In February, Garaufis ruled against Amex, opening the door for merchants to steer customers away from its cards. Amex called his decision “flawed” and promised to appeal. But credit card experts don’t expect Amex to prevail. “Swipe fees as we know them today will be cut in half over the next decade,” says Steve Mott, CEO of BetterBuyDesign, a payments consulting firm. In late September, shares of Amex had fallen 22 percent for the year, making it one of the worst performers in the Dow Jones industrial average. The company’s declining value has inspired some investors to revolt. In July, a group of shareholders sued Amex for not disclosing the size of the Costco portfolio sooner. Amex declined to comment.

The company’s woes by then had attracted the activist hedge fund ValueAct, whose purchase of a 1.1 percent stake in Amex made it the 12th-largest shareholder. Ubben, the fund’s preppy-looking founder, typically favors companies he thinks are temporarily underpriced. He hasn’t decided yet whether he’ll wage a campaign to transform Amex or simply sell the fund’s position, people familiar with his thinking have said. Ubben’s options are limited. Activists often turn a profit by pressuring companies to increase their dividend or the amount of stock they repurchase. But ValueAct can’t use those tactics on Amex because, as one of the largest U.S. banks, it’s subject to regulations that restrict how much extra cash can go to investors. The Federal Reserve must also sign off on its dividend as part of an annual stress test process. ValueAct declined to comment.

ValueAct could try to revive Amex’s stock by precipitating a management change. If the fund’s managers, who have met with Chenault since the stock purchase, decide to take that route, they might pursue a behind-the-scenes strategy similar to the one that worked at Microsoft. ValueAct announced in 2013 that it had bought almost $2 billion of the tech company’s shares and demanded a board seat. Shortly before Microsoft acquiesced, Ballmer resigned as CEO and later stepped down from the board, saying he wanted to devote more time to the Los Angeles Clippers, the basketball team he owns. Since ValueAct unveiled its stake, Microsoft’s shares have risen 52 percent. Some investors would applaud if Ubben took a similar approach at Amex. “I think you have a CEO who has overstayed his welcome,” says Credit Suisse’s Orenbuch. The challenge may be picking Chenault’s replacement. Ed Gilligan, the Amex president widely seen as his successor, died after becoming ill in May while returning from a business trip in Tokyo.

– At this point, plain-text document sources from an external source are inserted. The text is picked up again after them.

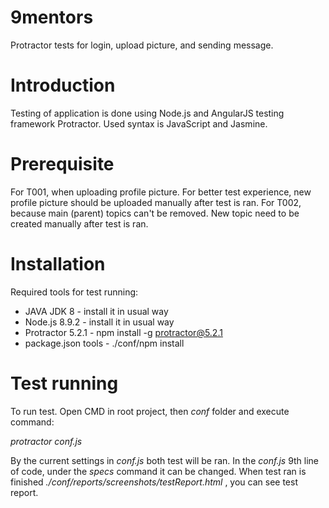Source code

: # 9mentors
Protractor tests for login, upload picture, and sending message. 

# Introduction
Testing of application is done using Node.js and AngularJS testing framework Protractor. Used syntax is JavaScript and Jasmine.

# Prerequisite
For T001, when uploading profile picture. For better test experience, new profile picture should be uploaded manually after test is ran.
For T002, because main (parent) topics can't be removed. New topic need to be created manually after test is ran.

# Installation
Required tools for test running:
* JAVA JDK 8 - install it in usual way
* Node.js 8.9.2 - install it in usual way
* Protractor 5.2.1 - npm install -g protractor@5.2.1
* package.json tools - ./conf/npm install

# Test running
To run test. Open CMD in root project, then *conf* folder and execute command:

*protractor conf.js*

By the current settings in *conf.js* both test will be ran.
In the *conf.js* 9th line of code, under the *specs* command it can be changed.
When test ran is finished *./conf/reports/screenshots/testReport.html* , you can see test report.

American Express has a mandatory retirement age of 72 for directors, which means the board needs to plan for succession, but Chenault doesn’t sound like he’s leaving anytime soon. In conference calls since the Costco loss, he’s said that Amex has new products and card deals in the works that will enable it to recover. He’s also planning for what happens when the Costco deal expires in March and the cards no longer work in the stores. As part of Costco’s new agreement, Amex must sell the loan portfolio to Citigroup, a deal that the two banks are still negotiating. Chenault says the company will do whatever it can to get Costco cardholders to switch to regular Amex cards. But that will be difficult. Chenault frequently boasts about his company’s powerful brand, but Costco’s may be more alluring.

That was evident late one afternoon in September at the Costco in Wheaton, Md. Beverly Patterson exited with four frozen pizzas, her favorite brand of chicken with Japanese-style fried rice, and the store’s wheat bread, which she adores, in her cart. A school librarian who lives in nearby Silver Spring, Patterson said she loves her Amex card, too, but perhaps not enough to keep it once it’s no longer good at Costco. “My choices are particular,” she said. “Costco has what I like.”

The doors slid open again, and Jane Lee, from Bethesda, emerged. Lee had just been approved for a Costco Amex card, and she was proud of it. “You have to have perfect credit,” she said. But now that Costco was going to go with Visa, she’d have to go through the whole process again. It’s irritating, but what could Lee do? “I love Costco!” she said.